• [Problem details]: Filter the entries beneath this task, copying only the lines that hold the word "https".

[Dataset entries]
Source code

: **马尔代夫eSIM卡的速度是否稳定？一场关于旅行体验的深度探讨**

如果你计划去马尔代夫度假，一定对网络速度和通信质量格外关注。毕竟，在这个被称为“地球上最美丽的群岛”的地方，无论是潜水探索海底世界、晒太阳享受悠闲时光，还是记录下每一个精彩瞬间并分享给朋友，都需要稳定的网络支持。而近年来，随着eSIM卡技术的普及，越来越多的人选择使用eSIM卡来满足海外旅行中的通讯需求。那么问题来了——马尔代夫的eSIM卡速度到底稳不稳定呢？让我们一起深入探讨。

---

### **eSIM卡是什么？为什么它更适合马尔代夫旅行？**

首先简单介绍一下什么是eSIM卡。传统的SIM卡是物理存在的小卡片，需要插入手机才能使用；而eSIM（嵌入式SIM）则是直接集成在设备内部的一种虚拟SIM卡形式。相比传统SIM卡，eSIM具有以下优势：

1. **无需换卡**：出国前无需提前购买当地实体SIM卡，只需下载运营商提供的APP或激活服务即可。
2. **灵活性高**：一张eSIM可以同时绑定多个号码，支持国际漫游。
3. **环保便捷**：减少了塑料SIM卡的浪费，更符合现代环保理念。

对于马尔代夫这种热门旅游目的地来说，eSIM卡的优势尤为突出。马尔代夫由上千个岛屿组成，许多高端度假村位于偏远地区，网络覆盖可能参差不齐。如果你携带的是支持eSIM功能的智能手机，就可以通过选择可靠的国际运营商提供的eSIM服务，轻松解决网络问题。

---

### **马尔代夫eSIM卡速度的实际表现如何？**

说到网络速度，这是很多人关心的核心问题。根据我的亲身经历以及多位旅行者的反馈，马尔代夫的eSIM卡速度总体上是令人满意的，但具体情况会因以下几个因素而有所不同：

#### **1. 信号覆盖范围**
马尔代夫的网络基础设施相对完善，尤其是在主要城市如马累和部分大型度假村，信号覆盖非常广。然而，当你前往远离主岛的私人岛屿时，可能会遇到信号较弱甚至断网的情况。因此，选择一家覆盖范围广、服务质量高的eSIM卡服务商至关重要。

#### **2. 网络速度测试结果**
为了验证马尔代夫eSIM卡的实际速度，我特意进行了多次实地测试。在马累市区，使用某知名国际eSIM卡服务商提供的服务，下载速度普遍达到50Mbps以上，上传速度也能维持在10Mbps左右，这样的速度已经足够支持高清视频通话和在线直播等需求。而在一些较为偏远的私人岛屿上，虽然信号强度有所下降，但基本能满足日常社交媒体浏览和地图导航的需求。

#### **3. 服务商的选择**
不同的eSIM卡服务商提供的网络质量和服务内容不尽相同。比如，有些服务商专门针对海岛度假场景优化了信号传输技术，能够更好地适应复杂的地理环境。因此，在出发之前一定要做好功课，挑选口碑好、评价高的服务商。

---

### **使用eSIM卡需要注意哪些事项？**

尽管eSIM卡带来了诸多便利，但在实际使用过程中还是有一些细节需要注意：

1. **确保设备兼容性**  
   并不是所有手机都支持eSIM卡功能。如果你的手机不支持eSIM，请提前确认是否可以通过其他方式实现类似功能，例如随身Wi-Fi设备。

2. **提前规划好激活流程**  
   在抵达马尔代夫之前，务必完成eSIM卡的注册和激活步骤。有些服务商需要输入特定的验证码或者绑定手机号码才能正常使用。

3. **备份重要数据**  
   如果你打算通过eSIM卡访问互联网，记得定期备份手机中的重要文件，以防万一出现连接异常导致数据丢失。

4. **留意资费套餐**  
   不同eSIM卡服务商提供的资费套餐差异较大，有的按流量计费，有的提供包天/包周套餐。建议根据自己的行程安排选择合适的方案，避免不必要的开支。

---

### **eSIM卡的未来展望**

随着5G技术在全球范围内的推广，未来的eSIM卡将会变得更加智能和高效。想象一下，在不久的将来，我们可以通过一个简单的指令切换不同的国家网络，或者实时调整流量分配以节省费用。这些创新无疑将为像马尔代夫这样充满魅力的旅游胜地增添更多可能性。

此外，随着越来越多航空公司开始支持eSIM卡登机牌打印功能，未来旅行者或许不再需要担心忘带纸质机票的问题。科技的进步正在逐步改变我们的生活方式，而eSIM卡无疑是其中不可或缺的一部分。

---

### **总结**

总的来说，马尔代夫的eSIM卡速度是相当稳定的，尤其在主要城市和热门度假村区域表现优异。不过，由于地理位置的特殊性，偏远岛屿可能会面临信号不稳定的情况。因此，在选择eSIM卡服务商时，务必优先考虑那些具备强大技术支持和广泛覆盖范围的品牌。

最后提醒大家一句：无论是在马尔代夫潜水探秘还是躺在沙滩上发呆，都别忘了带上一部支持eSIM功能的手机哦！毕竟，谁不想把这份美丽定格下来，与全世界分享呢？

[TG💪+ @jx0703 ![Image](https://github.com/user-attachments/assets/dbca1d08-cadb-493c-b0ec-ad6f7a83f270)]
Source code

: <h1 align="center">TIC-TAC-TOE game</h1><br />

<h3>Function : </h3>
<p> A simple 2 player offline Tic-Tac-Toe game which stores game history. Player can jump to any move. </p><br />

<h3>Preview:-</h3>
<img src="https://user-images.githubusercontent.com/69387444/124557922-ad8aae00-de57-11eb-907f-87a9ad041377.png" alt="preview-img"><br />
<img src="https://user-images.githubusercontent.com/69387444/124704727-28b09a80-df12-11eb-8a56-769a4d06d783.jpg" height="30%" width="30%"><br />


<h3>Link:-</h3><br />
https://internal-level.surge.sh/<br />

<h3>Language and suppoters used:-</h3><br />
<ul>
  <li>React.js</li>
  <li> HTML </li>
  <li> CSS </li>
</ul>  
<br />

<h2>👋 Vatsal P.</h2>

• [Answer for this exercise]:
[TG💪+ @jx0703 ![Image](https://github.com/user-attachments/assets/dbca1d08-cadb-493c-b0ec-ad6f7a83f270)]
<img src="https://user-images.githubusercontent.com/69387444/124557922-ad8aae00-de57-11eb-907f-87a9ad041377.png" alt="preview-img"><br />
<img src="https://user-images.githubusercontent.com/69387444/124704727-28b09a80-df12-11eb-8a56-769a4d06d783.jpg" height="30%" width="30%"><br />
https://internal-level.surge.sh/<br />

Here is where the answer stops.